06.02.2020, 08:48 Uhr

„Unter unseren Ansprüchen“ Rote Raben verlieren 1:3 gegen Münster

Nicht entscheidend durchsetzen konnten sich die Roten Raben am Mittwochabend gegen den USC Münster. Die Quittung: eine 1:3-Niederlage.  Foto: Rote RabenNicht entscheidend durchsetzen konnten sich die Roten Raben am Mittwochabend gegen den USC Münster. Die Quittung: eine 1:3-Niederlage. Foto: Rote Raben

Das haben sich die Roten Raben anders vorgestellt: Der Tabellensechste der Volleyball Bundesliga kassierte am Mittwoch gegen den USC Münster eine 1:3 (18:25, 17:25, 25:16, 22:25)-Heimniederlage. Vor 953 Zuschauern in der Ballsporthalle blieben die Vilsbiburgerinnen, wie Cheftrainer Timo Lippuner unmittelbar nach Spielende feststellte, „unter unseren Ansprüchen“.

Vilsbiburg. Nach zwei verlorenen Sätzen gelang es den Raben zwar, sich noch in die Partie hineinzukämpfen – etwas Zählbares sprang dabei jedoch am Ende nicht mehr heraus, weil die stark auftretenden Gäste in der entscheidenden Phase des vierten Satzes stabil blieben.

In der Starting Six der Raben gab’s im Vergleich zum Auswärtsspiel in Schwerin eine Änderung. Sie betraf den Mittelblock, wo Eszter Nagy für Neira Ortiz in die Anfangsformation rückte.
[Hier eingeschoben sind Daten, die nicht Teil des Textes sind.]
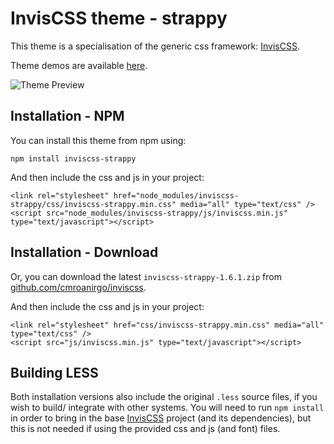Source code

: # InvisCSS theme - strappy

This theme is a specialisation of the generic css framework: [InvisCSS](https://github.com/cmroanirgo/inviscss).

Theme demos are available [here](https://cmroanirgo.github.io/inviscss/demo/themes.html).

![Theme Preview](https://cmroanirgo.github.io/inviscss/demo/images/strappy-preview.png)


## Installation - NPM

You can install this theme from npm using:

```
npm install inviscss-strappy
```

And then include the css and js in your project:

```
<link rel="stylesheet" href="node_modules/inviscss-strappy/css/inviscss-strappy.min.css" media="all" type="text/css" />
<script src="node_modules/inviscss-strappy/js/inviscss.min.js" type="text/javascript"></script>
```

## Installation - Download

<p>Or, you can download the latest <code>inviscss-strappy-1.6.1.zip</code> from <a href="https://github.com/cmroanirgo/inviscss/releases/latest"><i class="fa fa-github"></i> github.com/cmroanirgo/inviscss</a>.</p>

And then include the css and js in your project:

```
<link rel="stylesheet" href="css/inviscss-strappy.min.css" media="all" type="text/css" />
<script src="js/inviscss.min.js" type="text/javascript"></script>
```

## Building LESS

Both installation versions also include the original <code>.less</code> source files, if you wish to build/ integrate with other systems. You will need to run `npm install` in order to bring in the base [InvisCSS](https://www.npmjs.com/package/inviscss) project (and its dependencies), but this is not needed if using the provided css and js (and font) files.

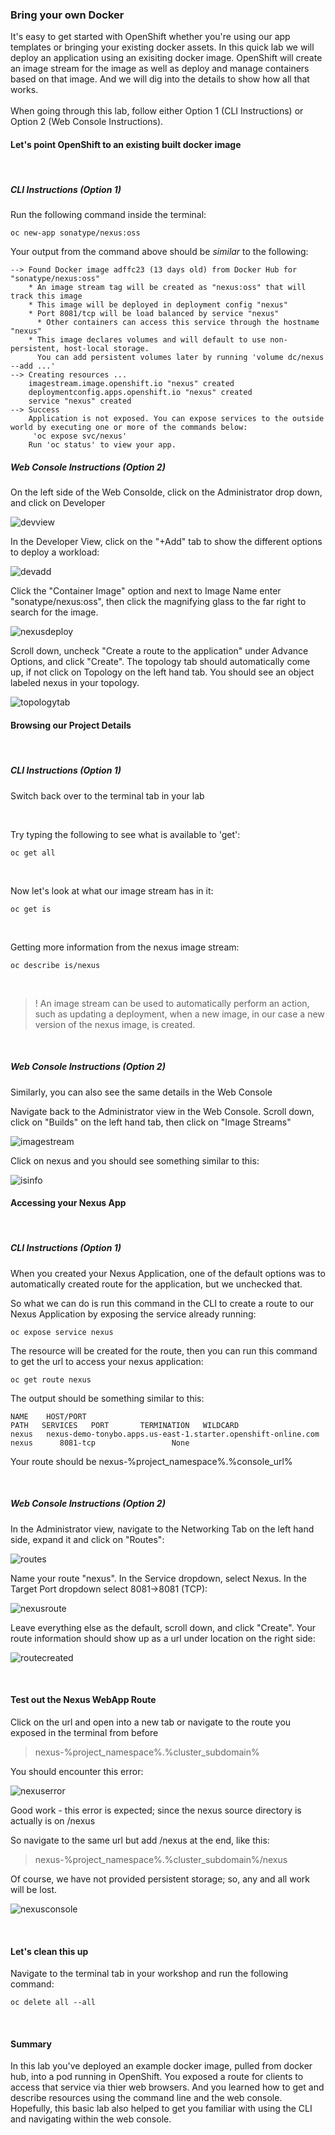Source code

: ### Bring your own Docker

It's easy to get started with OpenShift whether you're using our app templates or bringing your existing docker assets. In this quick lab we will deploy an application using an exisiting docker image. OpenShift will create an image stream for the image as well as deploy and manage containers based on that image. And we will dig into the details to show how all that works.
<br>
<br>
When going through this lab, follow either Option 1 (CLI Instructions) or Option 2 (Web Console Instructions).
#### Let's point OpenShift to an existing built docker image
<br>

##### CLI Instructions (Option 1)

Run the following command inside the terminal: 
```execute
oc new-app sonatype/nexus:oss
```

Your output from the command above should be *similar* to the following: 

```
--> Found Docker image adffc23 (13 days old) from Docker Hub for "sonatype/nexus:oss"
    * An image stream tag will be created as "nexus:oss" that will track this image
    * This image will be deployed in deployment config "nexus"
    * Port 8081/tcp will be load balanced by service "nexus"
      * Other containers can access this service through the hostname "nexus"
    * This image declares volumes and will default to use non-persistent, host-local storage.
      You can add persistent volumes later by running 'volume dc/nexus --add ...'
--> Creating resources ...
    imagestream.image.openshift.io "nexus" created
    deploymentconfig.apps.openshift.io "nexus" created
    service "nexus" created
--> Success
    Application is not exposed. You can expose services to the outside world by executing one or more of the commands below:
     'oc expose svc/nexus' 
    Run 'oc status' to view your app.
```
##### Web Console Instructions (Option 2)

On the left side of the Web Consolde, click on the Administrator drop down, and click on Developer

![devview](images/lab2_workshop_developer_view.png)

In the Developer View, click on the "+Add" tab to show the different options to deploy a workload: 

![devadd](images/lab2_workshop_dev_add_workload.png)

Click the "Container Image" option and next to Image Name enter "sonatype/nexus:oss", then click the magnifying glass to the far right to search for the image.

![nexusdeploy](images/lab2_workshop_deploy_nexus.png)

Scroll down, uncheck "Create a route to the application" under Advance Options, and click "Create". The topology tab should automatically come up, if not click on Topology on the left hand tab. 
You should see an object labeled nexus in your topology.

![topologytab](images/lab2_workshop_nexus_topology.png)

#### Browsing our Project Details
<br>

##### CLI Instructions (Option 1)

Switch back over to the terminal tab in your lab

<br>

Try typing the following to see what is available to 'get':
```execute
oc get all
```

<br>

Now let's look at what our image stream has in it:
```execute
oc get is
```

<br>

Getting more information from the nexus image stream: 
```execute
oc describe is/nexus
```

<br>

> ! An image stream can be used to automatically perform an action, such as updating a deployment, when a new image, in our case a new version of the nexus image, is created. 

<br>

##### Web Console Instructions (Option 2)
Similarly, you can also see the same details in the Web Console

Navigate back to the Administrator view in the Web Console. Scroll down, click on "Builds" on the left hand tab, then click on "Image Streams" 

![imagestream](images/lab2_workshop_nexus_topology.png)

Click on nexus and you should see something similar to this: 

![isinfo](images/lab2_workshop_nexus_is_info.png)

#### Accessing your Nexus App
<br>

##### CLI Instructions (Option 1)

When you created your Nexus Application, one of the default options was to automatically created route for the application, but we unchecked that. 

So what we can do is run this command in the CLI to create a route to our Nexus Application by exposing the service already running:

```execute
oc expose service nexus
```

The resource will be created for the route, then you can run this command to get the url to access your nexus application:
```execute
oc get route nexus
```

The output should be something similar to this:
```
NAME    HOST/PORT                                                       PATH   SERVICES   PORT       TERMINATION   WILDCARD
nexus   nexus-demo-tonybo.apps.us-east-1.starter.openshift-online.com          nexus      8081-tcp                 None
```

Your route should be nexus-%project_namespace%.%console_url%

<br>

##### Web Console Instructions (Option 2)

In the Administrator view, navigate to the Networking Tab on the left hand side, expand it and click on "Routes":

![routes](images/lab2_workshop_create_route.png)

Name your route "nexus". In the Service dropdown, select Nexus. In the Target Port dropdown select 8081->8081 (TCP): 

![nexusroute](images/lab2_workshop_nexus_route_info.png)

Leave everything else as the default, scroll down, and click "Create". Your route information should show up as a url under location on the right side: 

![routecreated](images/lab2_workshop_nexus_route_created.png)

<br>

#### Test out the Nexus WebApp Route

Click on the url and open into a new tab or navigate to the route you exposed in the terminal from before

> nexus-%project_namespace%.%cluster_subdomain%

You should encounter this error:

![nexuserror](images/lab2_workshop_nexus_error.png)

Good work - this error is expected; since the nexus source directory is actually is on /nexus

So navigate to the same url but add /nexus at the end, like this:

> nexus-%project_namespace%.%cluster_subdomain%/nexus

Of course, we have not provided persistent storage; so, any and all work will be lost.

![nexusconsole](images/lab2_workshop_nexus_webapp_console.png)

<br>

#### Let's clean this up

Navigate to the terminal tab in your workshop and run the following command:
```execute
oc delete all --all
```

<br>

#### Summary

In this lab you've deployed an example docker image, pulled from docker hub, into a pod running in OpenShift. You exposed a route for clients to access that service via thier web browsers. And you learned how to get and describe resources using the command line and the web console. Hopefully, this basic lab also helped to get you familiar with using the CLI and navigating within the web console.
Ansonsten schickte Timo Lippuner die bekannten Namen aufs Feld: Zuspielerin Lena Möllers, Diagonalangreiferin Nikki Taylor, Jodie Guilliams und Nelmaira Valdez auf Außen, Josepha Bock als weitere Mittelblockerin sowie Libera Myrthe Schoot.

Mit einem flotten 7:4 kamen die Raben gut ins Match, doch schon bis Mitte des ersten Satzes konnten die Gäste ausgleichen (13:13), um anschließend so richtig durchzustarten. Vilsbiburg hatte in der Folge keinen Zugriff mehr auf das gut organisierte, effiziente Spiel des USC und musste sich über 16:19 mit 18:25 geschlagen geben.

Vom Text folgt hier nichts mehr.